Billionaires buying farmland for conservation, not food production

The American Prairie, a billionaire-backed company, is buying up land to recreate a three million-acre version of the 1805 Great Plains.

Joshua Young North Carolina

A Montana-based conservation group that's funded by corporate billionaires has discreetly purchased 453,188 acres of land for the purposes of ecologically re-engineering the Great Plains.

According to their website the American Prairie is "creating the largest nature reserve in the contiguous United States" by "stitching together three million acres of existing public lands using private lands purchased" that would create a retro ecosystem.

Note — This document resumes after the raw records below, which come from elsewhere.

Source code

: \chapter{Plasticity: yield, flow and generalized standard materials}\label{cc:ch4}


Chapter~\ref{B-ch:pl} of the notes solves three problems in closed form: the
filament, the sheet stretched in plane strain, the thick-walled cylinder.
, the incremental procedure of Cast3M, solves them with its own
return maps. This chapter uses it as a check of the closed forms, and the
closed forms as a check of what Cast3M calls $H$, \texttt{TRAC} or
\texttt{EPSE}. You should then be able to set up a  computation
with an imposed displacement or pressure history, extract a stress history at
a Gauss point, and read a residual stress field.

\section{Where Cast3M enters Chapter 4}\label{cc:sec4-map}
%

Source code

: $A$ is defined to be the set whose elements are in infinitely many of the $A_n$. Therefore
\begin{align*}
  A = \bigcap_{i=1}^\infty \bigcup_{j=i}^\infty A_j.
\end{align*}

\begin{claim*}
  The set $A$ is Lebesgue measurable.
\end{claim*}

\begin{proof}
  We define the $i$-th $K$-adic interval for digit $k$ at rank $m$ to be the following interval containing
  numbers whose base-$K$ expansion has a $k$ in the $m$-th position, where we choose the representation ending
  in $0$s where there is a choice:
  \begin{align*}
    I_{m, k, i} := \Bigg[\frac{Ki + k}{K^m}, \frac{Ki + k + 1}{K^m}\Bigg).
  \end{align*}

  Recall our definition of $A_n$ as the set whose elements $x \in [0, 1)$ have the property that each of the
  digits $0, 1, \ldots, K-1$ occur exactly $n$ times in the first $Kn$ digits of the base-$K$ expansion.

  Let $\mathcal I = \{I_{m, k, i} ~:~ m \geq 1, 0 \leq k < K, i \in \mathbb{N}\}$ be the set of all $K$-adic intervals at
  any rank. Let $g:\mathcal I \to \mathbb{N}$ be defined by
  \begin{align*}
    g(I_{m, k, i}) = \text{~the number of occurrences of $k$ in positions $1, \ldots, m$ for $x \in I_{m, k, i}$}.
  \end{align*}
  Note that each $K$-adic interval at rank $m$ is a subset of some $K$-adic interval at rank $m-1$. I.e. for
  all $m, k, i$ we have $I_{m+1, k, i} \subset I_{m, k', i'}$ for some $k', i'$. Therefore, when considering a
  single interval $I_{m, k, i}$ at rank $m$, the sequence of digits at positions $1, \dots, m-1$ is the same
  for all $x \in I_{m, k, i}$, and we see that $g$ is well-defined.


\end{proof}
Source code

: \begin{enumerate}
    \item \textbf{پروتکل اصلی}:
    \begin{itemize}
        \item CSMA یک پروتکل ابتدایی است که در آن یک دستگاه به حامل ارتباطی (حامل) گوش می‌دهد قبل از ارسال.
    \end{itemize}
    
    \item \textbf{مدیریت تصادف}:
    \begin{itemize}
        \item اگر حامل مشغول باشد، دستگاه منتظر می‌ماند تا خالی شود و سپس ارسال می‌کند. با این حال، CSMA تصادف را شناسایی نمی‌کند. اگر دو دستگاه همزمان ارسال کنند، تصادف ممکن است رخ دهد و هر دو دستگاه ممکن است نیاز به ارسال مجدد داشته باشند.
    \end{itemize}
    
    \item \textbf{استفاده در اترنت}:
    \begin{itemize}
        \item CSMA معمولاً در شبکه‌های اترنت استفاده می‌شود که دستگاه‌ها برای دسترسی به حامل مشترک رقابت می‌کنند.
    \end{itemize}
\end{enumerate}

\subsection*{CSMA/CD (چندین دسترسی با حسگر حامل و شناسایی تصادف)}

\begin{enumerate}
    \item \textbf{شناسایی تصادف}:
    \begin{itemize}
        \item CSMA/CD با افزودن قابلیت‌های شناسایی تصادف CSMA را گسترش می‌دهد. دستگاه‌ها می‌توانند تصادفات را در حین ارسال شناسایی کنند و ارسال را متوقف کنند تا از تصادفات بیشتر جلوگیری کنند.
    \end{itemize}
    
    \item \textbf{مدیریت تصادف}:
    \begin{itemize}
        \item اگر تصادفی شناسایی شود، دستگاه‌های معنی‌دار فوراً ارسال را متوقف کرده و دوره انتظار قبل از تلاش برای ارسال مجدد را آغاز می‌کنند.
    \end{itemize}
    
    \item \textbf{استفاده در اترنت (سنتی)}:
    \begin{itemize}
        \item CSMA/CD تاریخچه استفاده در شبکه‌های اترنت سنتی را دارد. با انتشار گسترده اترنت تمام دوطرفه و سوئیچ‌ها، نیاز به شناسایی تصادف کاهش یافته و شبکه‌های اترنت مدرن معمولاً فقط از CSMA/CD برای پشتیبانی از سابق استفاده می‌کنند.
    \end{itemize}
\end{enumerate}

The Mountain Journal reported in 2019 that American Prairie is buying up private ranches one at a time and then intend to "remove the livestock that roam much of the landscape today and replace them with bison, elk, pronghorn antelope, prairie dogs, and other wildlife that Lewis and Clark saw when they passed through the region in 1805."

In their effort to recreate a three million acre version of 1805 Great Plains, the billionaire-backed company has been accused of encouraging depopulation and the destruction of the American farmer.

Fox News reports that the group has been aggressively expanding since 2004 and most of their 34 purchase transactions in Montana were of land once used for grazing or farming.

American Prairie's website does have a plan if an American wants to one day visit their privately owned preserve.

American Prairie's Vice President and Chief External Relations Officer Pete Geddes told Fox News Digital, "Our mission is to assemble the largest complex of public and private lands devoted to wildlife in the lower 48" that will be "about 25 percent larger than Yellowstone."

Currently, Bill Gates is the single largest farmland owner in the United States. The Chinese CCP own about 100 million acres of land as well, much of it next to military bases. Big money financiers from Wall Street and Silicon Valley have a stake in the American Prairie Foundation. Notable examples are liberal donors and Swiss financier Hansjoerg Wyss, Hewlett-Packard company heiress Susan Packard Orr, and heir to the Mars candy fortune John Mars.

Montana Attorney General Austin Knudsen described American Prairie's operation as "flatly illegal," because "This is federal land that is specifically — by the Taylor Grazing Act, by federal law — set aside for livestock grazing. Bison are not livestock, even under federal law." Knudsen commented on the company's desire to engineer the Great Plains by saying they had a surreptitious plan to create an "American Serengeti" where "liberal coastal elites can come and hang out and look at the pretty animals."